So you’ve always wanted to get into running, but somehow you never have the time, or something else comes up — or maybe you’re just not very good at it. Well there’s certainly room for improvement and we can provide tips and suggestions to help you along the way. Make 2016 the year to get your running shoes on and get yourself motivated and moving in the right direction.

Follow our Running Series which takes you through all the steps you need to find your stride and make running part of your daily routine. We’ll show you the best local tracks to hit and ideas about what to wear to keep you motivated at every step of the way. You’ll need to practice your personal pace, to listen to your natural breath pattern and mix your running routine with training elements to target and strengthen particular muscle groups that will maintain your stamina for your running session. We start the series with one of the most important points: the shoes.

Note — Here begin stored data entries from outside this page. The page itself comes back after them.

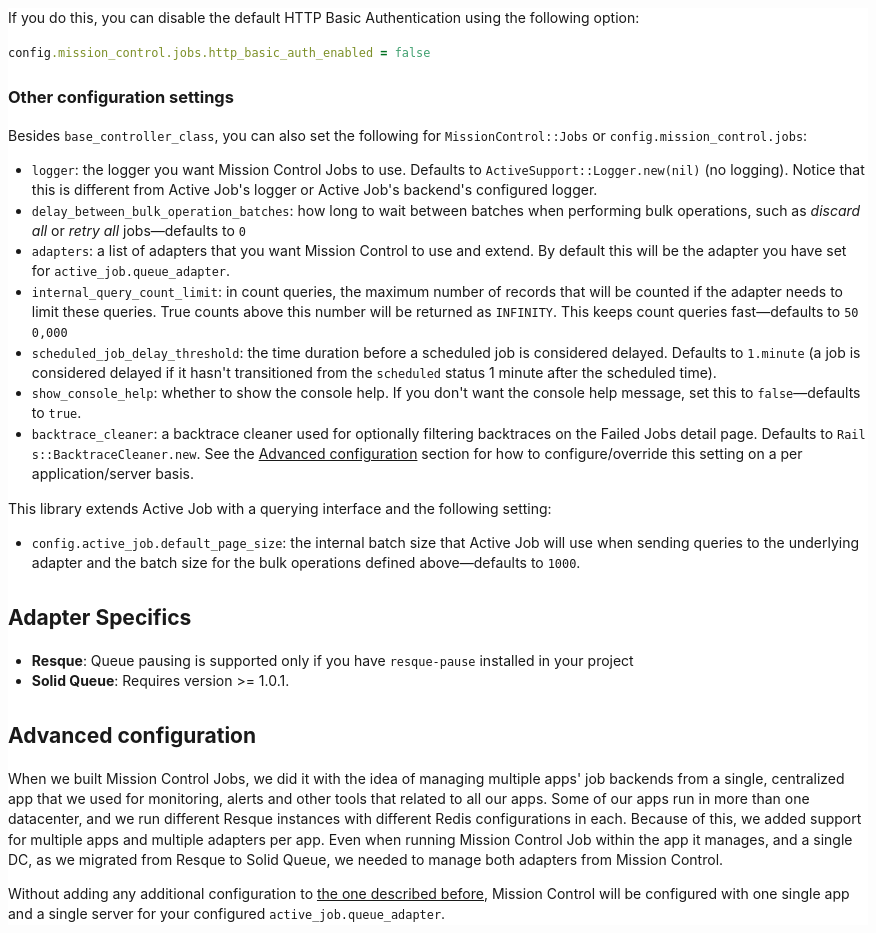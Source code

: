 If you do this, you can disable the default HTTP Basic Authentication using the following option:
```ruby
config.mission_control.jobs.http_basic_auth_enabled = false
```

### Other configuration settings

Besides `base_controller_class`, you can also set the following for `MissionControl::Jobs` or `config.mission_control.jobs`:

- `logger`:  the logger you want Mission Control Jobs to use. Defaults to `ActiveSupport::Logger.new(nil)` (no logging). Notice that this is different from Active Job's logger or Active Job's backend's configured logger.
- `delay_between_bulk_operation_batches`: how long to wait between batches when performing bulk operations, such as _discard all_ or _retry all_ jobs—defaults to `0`
- `adapters`: a list of adapters that you want Mission Control to use and extend. By default this will be the adapter you have set for `active_job.queue_adapter`.
- `internal_query_count_limit`: in count queries, the maximum number of records that will be counted if the adapter needs to limit these queries. True counts above this number will be returned as `INFINITY`. This keeps count queries fast—defaults to `500,000`
- `scheduled_job_delay_threshold`: the time duration before a scheduled job is considered delayed. Defaults to `1.minute` (a job is considered delayed if it hasn't transitioned from the `scheduled` status 1 minute after the scheduled time).
- `show_console_help`: whether to show the console help. If you don't want the console help message, set this to `false`—defaults to `true`.
- `backtrace_cleaner`: a backtrace cleaner used for optionally filtering backtraces on the Failed Jobs detail page. Defaults to `Rails::BacktraceCleaner.new`. See the [Advanced configuration](#advanced-configuration) section for how to configure/override this setting on a per application/server basis.

This library extends Active Job with a querying interface and the following setting:
- `config.active_job.default_page_size`: the internal batch size that Active Job will use when sending queries to the underlying adapter and the batch size for the bulk operations defined above—defaults to `1000`.


## Adapter Specifics

- **Resque**: Queue pausing is supported only if you have `resque-pause` installed in your project
- **Solid Queue**: Requires version >= 1.0.1.

## Advanced configuration

When we built Mission Control Jobs, we did it with the idea of managing multiple apps' job backends from a single, centralized app that we used for monitoring, alerts and other tools that related to all our apps. Some of our apps run in more than one datacenter, and we run different Resque instances with different Redis configurations in each. Because of this, we added support for multiple apps and multiple adapters per app. Even when running Mission Control Job within the app it manages, and a single DC, as we migrated from Resque to Solid Queue, we needed to manage both adapters from Mission Control.

Without adding any additional configuration to [the one described before](#basic-configuration), Mission Control will be configured with one single app and a single server for your configured `active_job.queue_adapter`.
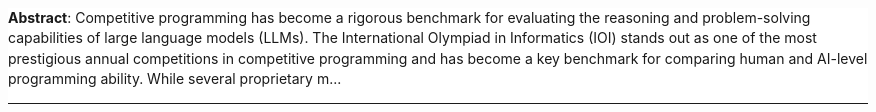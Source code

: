 **Abstract**: Competitive programming has become a rigorous benchmark for evaluating the reasoning and problem-solving capabilities of large language models (LLMs). The International Olympiad in Informatics (IOI) stands out as one of the most prestigious annual competitions in competitive programming and has become a key benchmark for comparing human and AI-level programming ability. While several proprietary m...

---

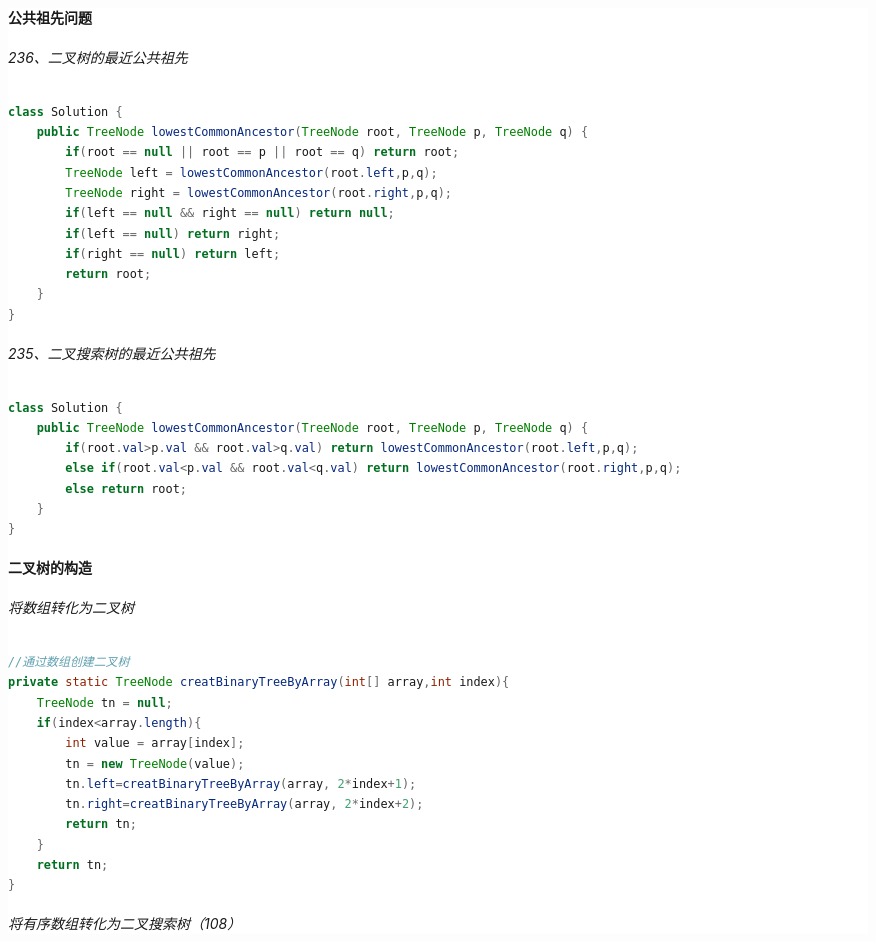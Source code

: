 #### 公共祖先问题

###### 236、二叉树的最近公共祖先

```java
class Solution {
    public TreeNode lowestCommonAncestor(TreeNode root, TreeNode p, TreeNode q) {
        if(root == null || root == p || root == q) return root;
        TreeNode left = lowestCommonAncestor(root.left,p,q);
        TreeNode right = lowestCommonAncestor(root.right,p,q);
        if(left == null && right == null) return null;
        if(left == null) return right;
        if(right == null) return left;
        return root;
    }
}
```



###### 235、二叉搜索树的最近公共祖先

```java
class Solution {
    public TreeNode lowestCommonAncestor(TreeNode root, TreeNode p, TreeNode q) {
        if(root.val>p.val && root.val>q.val) return lowestCommonAncestor(root.left,p,q);
        else if(root.val<p.val && root.val<q.val) return lowestCommonAncestor(root.right,p,q);
        else return root;
    }
}
```



#### 二叉树的构造

###### 将数组转化为二叉树

```java
//通过数组创建二叉树
private static TreeNode creatBinaryTreeByArray(int[] array,int index){
    TreeNode tn = null;
    if(index<array.length){
        int value = array[index];
        tn = new TreeNode(value);
        tn.left=creatBinaryTreeByArray(array, 2*index+1);
        tn.right=creatBinaryTreeByArray(array, 2*index+2);
        return tn;
    }
    return tn;
}
```



###### 将有序数组转化为二叉搜索树（108）
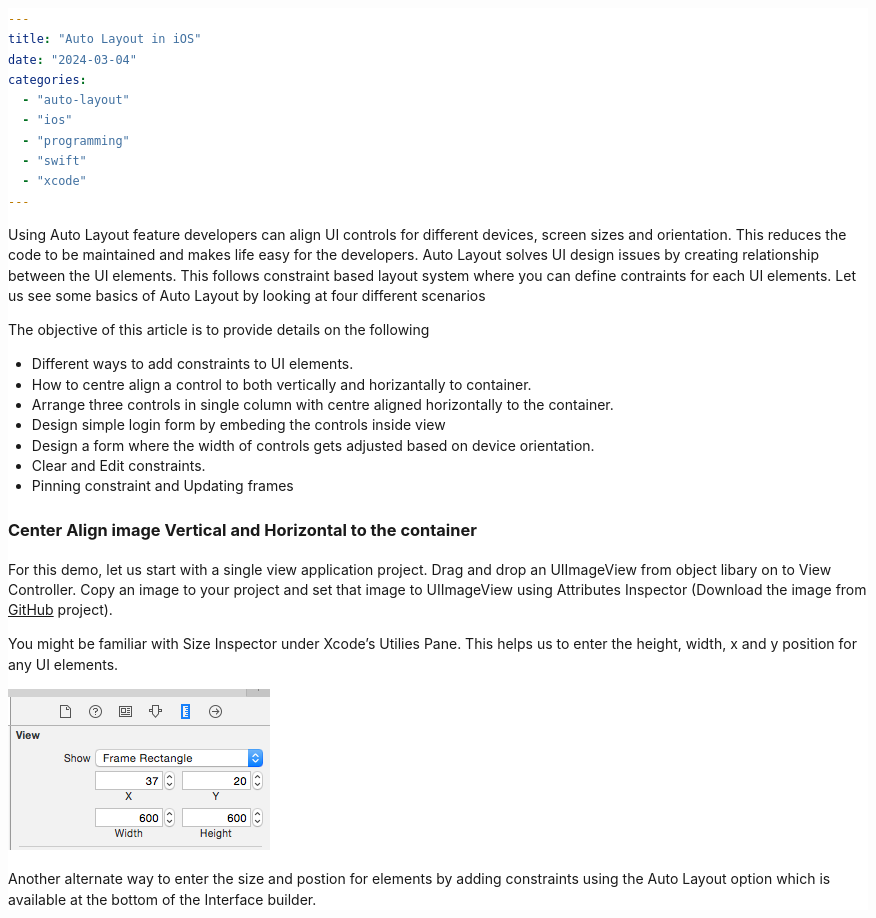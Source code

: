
 ```yaml
---
title: "Auto Layout in iOS"
date: "2024-03-04"
categories: 
  - "auto-layout"
  - "ios"
  - "programming"
  - "swift"
  - "xcode"
---
```


Using Auto Layout feature developers can align UI controls for different devices, screen sizes and orientation. This reduces the code to be maintained and makes life easy for the developers. Auto Layout solves UI design issues by creating relationship between the UI elements. This follows constraint based layout system where you can define contraints for each UI elements. Let us see some basics of Auto Layout by looking at four different scenarios

The objective of this article is to provide details on the following

- Different ways to add constraints to UI elements.
- How to centre align a control to both vertically and horizantally to container.
- Arrange three controls in single column with centre aligned horizontally to the container.
- Design simple login form by embeding the controls inside view
- Design a form where the width of controls gets adjusted based on device orientation.
- Clear and Edit constraints.
- Pinning constraint and Updating frames

### Center Align image Vertical and Horizontal to the container

For this demo, let us start with a single view application project. Drag and drop an UIImageView from object libary on to View Controller. Copy an image to your project and set that image to UIImageView using Attributes Inspector (Download the image from [GitHub](https://github.com/rshankras/AutoLayoutDemo) project).

You might be familiar with Size Inspector under Xcode’s Utilies Pane. This helps us to enter the height, width, x and y position for any UI elements.

[![](/assets/images/1437715820_thumb.png)](/assets/images/1437715820_full.png)

Another alternate way to enter the size and postion for elements by adding constraints using the Auto Layout option which is available at the bottom of the Interface builder.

Picking a pair of running shoes is more than just finding a comfortable fit when you’re trying them on. There are plenty of elements in a running shoe that come alive when you start running, and if they’re not in tune with your stride, cadence or foot shape then over time, you could end up with a poor running form — sabotaging your performance and exposing your feet to potential injury. With all the different features and technologies available — from ‘super-cushioned’ to ‘motion control’, choosing the right pair is definitely no walk in the park. So whether you’re a pavement stomper or a treadmill pace-setter, here are 4 steps to keep in mind when finding the right pair of running shoes. Check out the video below and read on to find the right shoe to fit your running style.




There are many different foot types, but most of them fall into the following 3 categories: low, neutral and high-arched. To find out which foot type you have, a simple 2-step Wet Test will help you determine the style of running shoes you should be looking out for.

  • Wet your sole by stepping into a shallow pan of water.
  • Step onto a blank piece of paper and deduce your foot type by comparing the shape of your footprint to these images.

Now that you’ve identified your foot type, the next step is understanding what shoe you need.



Think of your arches as the pillars of your running form; with the right shoes supporting your feet you will maximise your running potential and stave off the aches and pains. So here are some tips to help you with your next purchase.

Neutral arches: Those with neutral foot types have arches that process the impact of foot strikes well. This means both the heels and the front of the feet absorb the shock equally, thus you’re safe to wear a wide variety of running shoes – as long as they fit you comfortably.

High arches: Runners with high arches need the most cushioned support, particularly in the midsole to give that extra support while running — this reduces the strain on the toes and ankles. Look for shoe technologies that offer a more cushioned feel and flexible motion, such as the Nike Lunar, Under Armour Charged Cushioning, adidas Springblade, or the Puma IGNITE foam. Such features will not only promote your natural stride, they will absorb the shock incurred when your foot strikes the ground whether you’re walking or running.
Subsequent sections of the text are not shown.